Jigs all were dropped off at the post office. should have them early next week.

Rember monday is a "Holliday"


----------



## ficious (Aug 28, 2002)

I'd like to thank our host for this time and trouble. Can't wait to chill my feet and get them(jigs) wet!!

Thanks Fishcapades!!

Harry


----------



## Fishcapades (Mar 18, 2003)

Harry I would like to thank you for your help and making your kick ass jigs.


----------



## deputy865 (Feb 7, 2004)

Yes, Thank you for hosting Fishcapades! Did mine arrive or no?

Shane


----------



## UTEP (Mar 13, 2005)

great, thank you everyone for participating this year, couldn't ask for a more perfect time.


----------



## Fishcapades (Mar 18, 2003)

Deputy yours did arrive.

Any one get theirs yet??


----------



## deputy865 (Feb 7, 2004)

I didn't. No worries though, our ice just got here.

I bet the majority of us get them tomorrow.

Shane


----------



## Springer4Ever (Jul 22, 2003)

Not yet maybe today


----------



## Michael Wagner (Jul 17, 2007)

Not yet, but I`m so far in the country they have to change ponies before they get to us, I`m looking forward to trying them out. Mike


----------



## andy capp (Aug 14, 2002)

Being that I pay most of my bills online, I have a hard time checking my mail. I have not checked it this week yet. Of course I cannot remember if I put my home or my work on the S.A.S.E.


----------



## BFG (Mar 4, 2005)

Dang I like these threads....enjoy the pics. 

Very nice looking jigs by all of you. Well done..

BFG


----------



## andy capp (Aug 14, 2002)

BFG said:


> Dang I like these threads....enjoy the pics.
> 
> Very nice looking jigs by all of you. Well done..
> 
> BFG


Well if you enjoy them so much, maybe next time you should get in! Common CLARK!!


----------



## BFG (Mar 4, 2005)

> Well if you enjoy them so much, maybe next time you should get in! Common CLARK!!


Yeah.. I hear ya' Andy....

Messed around with the airbrush for the first time this past duck season...ended up working out "ok" for me....will continue my efforts on walleye spoons and such this year. 

BTW...hope all is well bro...lookin' forward to hookin' up with you again soon. I'll be out with the TRN boys this weekend. Not sure where just yet (according to what I was told). 

BFG


----------



## andy capp (Aug 14, 2002)

There getting some walkable ice up on sclair.
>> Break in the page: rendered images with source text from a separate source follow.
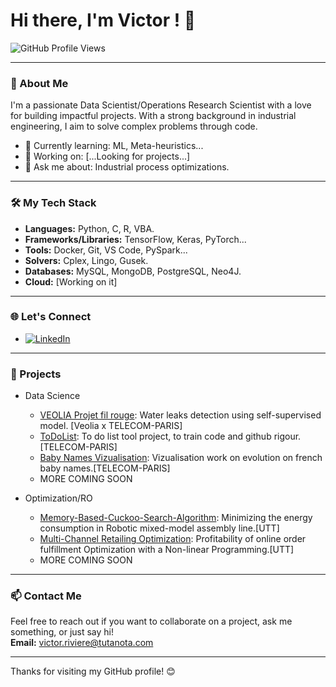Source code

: # Hi there, I'm Victor ! 👋

![GitHub Profile Views](https://komarev.com/ghpvc/?username=VRiPro&color=green)  

---

### 🚀 About Me

I'm a passionate Data Scientist/Operations Research Scientist with a love for building impactful projects. With a strong background in industrial engineering, I aim to solve complex problems through code.

- 🌱 Currently learning: ML, Meta-heuristics...
- 💼 Working on: [...Looking for projects...]
- 💬 Ask me about: Industrial process optimizations.

---

### 🛠️ My Tech Stack

- **Languages:** Python, C, R, VBA.
- **Frameworks/Libraries:** TensorFlow, Keras, PyTorch...
- **Tools:** Docker, Git, VS Code, PySpark...
- **Solvers:** Cplex, Lingo, Gusek.
- **Databases:** MySQL, MongoDB, PostgreSQL, Neo4J.
- **Cloud:** [Working on it]

---

### 🌐 Let's Connect

- [![LinkedIn](https://img.shields.io/badge/LinkedIn-Connect-blue?style=flat&logo=linkedin)](https://www.linkedin.com/in/v-riviere/)

---

### 📝 Projects
- Data Science
  - [VEOLIA Projet fil rouge](https://github.com/VRiPro/VEOLIA_Projet_fil_rouge): Water leaks detection using self-supervised model. [Veolia x TELECOM-PARIS]
  - [ToDoList](https://github.com/VRiPro/ToDoList_ipp): To do list tool project, to train code and github rigour.[TELECOM-PARIS]
  - [Baby Names Vizualisation](https://github.com/matsvr/Vizualisation_project): Vizualisation work on evolution on french baby names.[TELECOM-PARIS]
  - MORE COMING SOON
  
- Optimization/RO
  - [Memory-Based-Cuckoo-Search-Algorithm](https://github.com/VRiPro/Memory-Based-Cuckoo-Search-Algorithm): Minimizing the energy consumption in Robotic mixed-model assembly line.[UTT]
  - [Multi-Channel Retailing Optimization](https://github.com/VRiPro/Multi-Channel-Retailing-Optimization): Profitability of online order fulfillment Optimization with a Non-linear Programming.[UTT]
  - MORE COMING SOON
---

### 📫 Contact Me

Feel free to reach out if you want to collaborate on a project, ask me something, or just say hi!  
**Email:** [victor.riviere@tutanota.com](mailto:victor.riviere@tutanota.com)

---

Thanks for visiting my GitHub profile! 😊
Maybe next weekend I may go up there. not thick enough for my fat butt


----------



## BFG (Mar 4, 2005)

Mine either bro...

Nachos be good....but not if you are gonna go out on thin ice...


----------



## Michael Wagner (Jul 17, 2007)

Pony express just pulled up with a nice little package, Thank you guys and thank you Carl, I will be someplace thats cold and frozen to try them out this wk. end. Mike


----------



## andy capp (Aug 14, 2002)

Michael Wagner said:


> Pony express just pulled up with a nice little package, Thank you guys and thank you Carl, I will be someplace thats cold and frozen to try them out this wk. end. Mike


I musta had mine sent to my apt


----------



## deputy865 (Feb 7, 2004)

Nothin' in the mail today for me. I think the mail man is holding out on me:lol:

Shane


----------



## UTEP (Mar 13, 2005)

just got mine in today, great jigs everyone, and nice organization set up you had there with the name tags.


----------



## andy capp (Aug 14, 2002)

Got mine!! Sweet


----------



## neil duffey (Feb 22, 2004)

got em... andy thanks for gettin that mad dog... that had to been pricey brother.


thanks fishcapades for workin this.


----------